Geplant ist der Bau eines neuen Wohn- und Geschäftshauses. Für das Vorhaben hatte die Gewobau im August 2018 einen (nichtoffenen) Einladungswettbewerb ausgelobt, nachdem der Aufsichtsrat im Juni beschlossen hatte, dass die städtische Wohnungsbaugesellschaft das Areal im Zentrum von Rüsselsheim in ihrem Besitz behalten und entwickeln soll. Die Stadtverordneten hatten seinerzeit zudem mit knapper Mehrheit einen CDU-Antrag abgelehnt, den Beschluss des Aufsichtsrats zu revidieren.

14 renommierte Architekturbüros aus der Region nahmen schließlich mit ihren Entwürfen an dem Wettbewerb teil. Das 17 Personen umfassende Preisgericht unter dem Vorsitz des Darmstädter Architekturprofessors Johann Eisele hat nun die eingereichten Entwürfe der beiden Frankfurter Architekturbüros Raumwerk und FFM Architekten als gleichberechtigte erste Preisträger prämiert. Den dritten Preis erhielt das Büro Bitsch + Bienstein aus Wiesbaden. Der Entwurf des Frankfurter Büro BB22 Architekten wurde zudem mit einem Anerkennungspreis gewürdigt. Für den Wettbewerb hatte die Gewobau insgesamt 100 000 Euro ausgelobt. Die beiden ersten Preisträger erhalten je 16 000 Euro, der Drittplatzierte 8000 Euro und für den Anerkennungspreis gibt es immerhin noch 4000 Euro.

Das Architekturbüro Raumwerk will einen Bau mit heller Fassade und raumhohen Fenstern realisieren.

Der parteilose Rüsselsheimer Oberbürgermeister Udo Bausch, der auch Aufsichtsratsvorsitzender der Gewobau ist, äußerte, mit dem Architektenwettbewerb und seinem Ergebnis sei man „dem Ziel, dass ‚der Schandfleck‘ weg kommt, sehr nahe gekommen“.

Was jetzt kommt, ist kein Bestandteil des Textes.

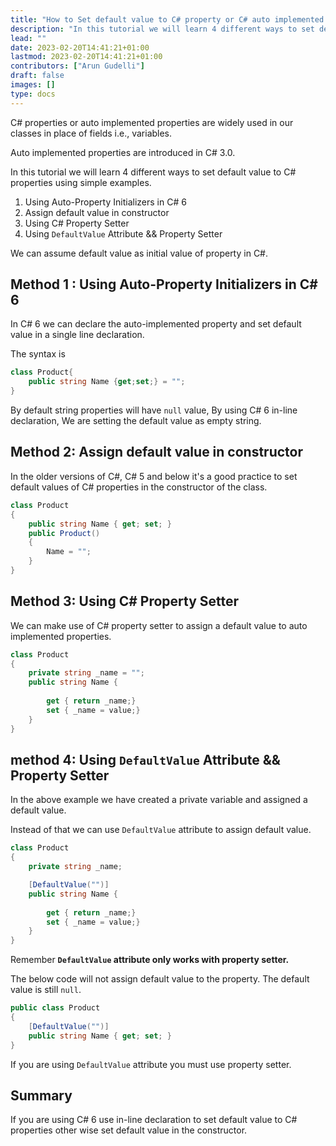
```yaml
---
title: "How to Set default value to C# property or C# auto implemented property"
description: "In this tutorial we will learn 4 different ways to set default value to C# properties using simple examples"
lead: ""
date: 2023-02-20T14:41:21+01:00
lastmod: 2023-02-20T14:41:21+01:00
contributors: ["Arun Gudelli"]
draft: false
images: []
type: docs
---
```


C# properties or auto implemented properties are widely used in our classes in place of fields i.e., variables.  

Auto implemented properties are introduced in C# 3.0.

In this tutorial we will learn 4 different ways to set default value to C# properties using simple examples.

1. Using Auto-Property Initializers in C# 6
2. Assign default value in constructor
3. Using C# Property Setter
4. Using `DefaultValue` Attribute && Property Setter

We can assume default value as initial value of property in C#.

## Method 1 : Using Auto-Property Initializers in C# 6

In C# 6 we can declare the auto-implemented property and set default value in a single line declaration.

The syntax is

```csharp
class Product{
    public string Name {get;set;} = "";
}
```
By default string properties will have `null` value, By using C# 6 in-line declaration, We are setting the default value as empty string. 

## Method 2: Assign default value in constructor

In the older versions of C#, C# 5 and below it's a good practice to set default values of C# properties in the constructor of the class.

```csharp
class Product 
{
    public string Name { get; set; }
    public Product()
    {
        Name = "";
    }
}
```

## Method 3: Using C# Property Setter 

We can make use of C# property setter to assign a default value to auto implemented properties.

```csharp
class Product 
{
    private string _name = "";
    public string Name { 
        
        get { return _name;}
        set { _name = value;} 
    }
}
```

## method 4: Using `DefaultValue` Attribute && Property Setter

In the above example we have created a private variable and assigned a default value. 

Instead of that we can use `DefaultValue` attribute to assign default value.

```csharp
class Product 
{
    private string _name;

    [DefaultValue("")]
    public string Name { 
        
        get { return _name;}
        set { _name = value;} 
    }
}
```

Remember **`DefaultValue` attribute only works with property setter.** 

The below code will not assign default value to the property. The default value is still `null`.

```csharp
public class Product
{
    [DefaultValue("")]
    public string Name { get; set; }
}
```
If you are using `DefaultValue` attribute you must use property setter.


## Summary

If you are using C# 6 use in-line declaration to set default value to C# properties other wise set default value in the constructor. 








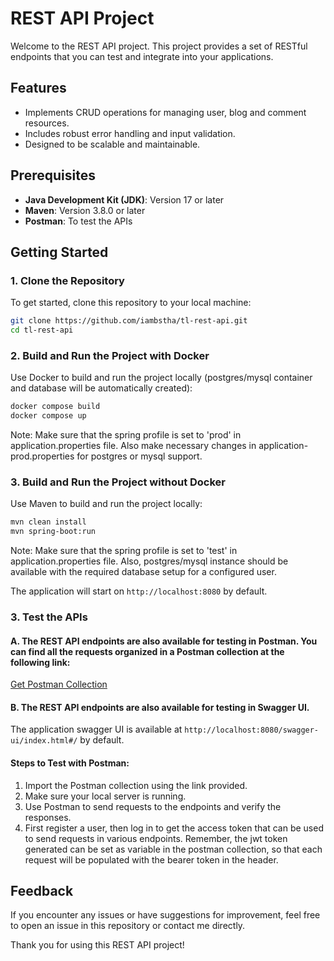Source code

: # REST API Project

Welcome to the REST API project. This project provides a set of RESTful endpoints that you can test and integrate into your applications.

## Features
- Implements CRUD operations for managing user, blog and comment resources.
- Includes robust error handling and input validation.
- Designed to be scalable and maintainable.

## Prerequisites
- **Java Development Kit (JDK)**: Version 17 or later
- **Maven**: Version 3.8.0 or later
- **Postman**: To test the APIs

## Getting Started

### 1. Clone the Repository
To get started, clone this repository to your local machine:
```bash
git clone https://github.com/iambstha/tl-rest-api.git
cd tl-rest-api
```

### 2. Build and Run the Project with Docker
Use Docker to build and run the project locally (postgres/mysql container and database will be automatically created):
```bash
docker compose build
docker compose up
```
Note: Make sure that the spring profile is set to 'prod' in application.properties file.
Also make necessary changes in application-prod.properties for postgres or mysql support. 


### 3. Build and Run the Project without Docker
Use Maven to build and run the project locally:
```bash
mvn clean install
mvn spring-boot:run
```
Note: Make sure that the spring profile is set to 'test' in application.properties file. 
Also, postgres/mysql instance should be available with the required database setup for a configured user.

The application will start on `http://localhost:8080` by default.

### 3. Test the APIs

#### A. The REST API endpoints are also available for testing in Postman. You can find all the requests organized in a Postman collection at the following link:

[Get Postman Collection](https://drive.google.com/file/d/1LLLUI7KUHqBVtdKtATG3awryol_MxRgC/view?usp=sharing)

#### B. The REST API endpoints are also available for testing in Swagger UI. 
The application swagger UI is available at `http://localhost:8080/swagger-ui/index.html#/` by default.

#### Steps to Test with Postman:
1. Import the Postman collection using the link provided.
2. Make sure your local server is running.
3. Use Postman to send requests to the endpoints and verify the responses.
4. First register a user, then log in to get the access token that can be used to send requests in various endpoints. Remember, the jwt token generated can be set as variable in the postman collection, so that each request will be populated with the bearer token in the header.

## Feedback
If you encounter any issues or have suggestions for improvement, feel free to open an issue in this repository or contact me directly.

Thank you for using this REST API project!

Beide Siegerentwürfe sehen eine sogenannte Blockrandbebauung entlang der Frankfurter Straße im nördlichen Teil des Areals und dem Friedensplatz im östlichen Teil und eine prominente Betonung der Ecke Friedensplatz/Frankfurter Straße mit einem mehrgeschossigen Baukörper vor. Im Innenhof wollen beide Büros eine vielfältige Grünzone und ein Hofgebäude schaffen, um viel Raum für private Nutzung und nachbarschaftliche Entwicklung zu ermöglichen. Das Projekt wird nun nach Angaben der Gewobau unter dem neuen Projekttitel „Neubebauung am Friedensplatz“ geführt.

Die beiden Siegerbüros werden nun aufgefordert, die Entwurfsplanung weiter auszuarbeiten und Empfehlungen des Preisgerichts aufzunehmen. Anfang April soll dann feststehen, welcher der beiden Entwürfe realisiert werden soll. Bis Ende Oktober soll dann der Bauantrag eingereicht, bis April 2020 die Bestandsgebäude abgerissen und im Frühjahr nächsten Jahres mit den Bauarbeiten begonnen werden. Für das Bauvorhaben gibt es nach Angaben der Gewobau eine Baukostenobergrenze von 20,75 Millionen Euro.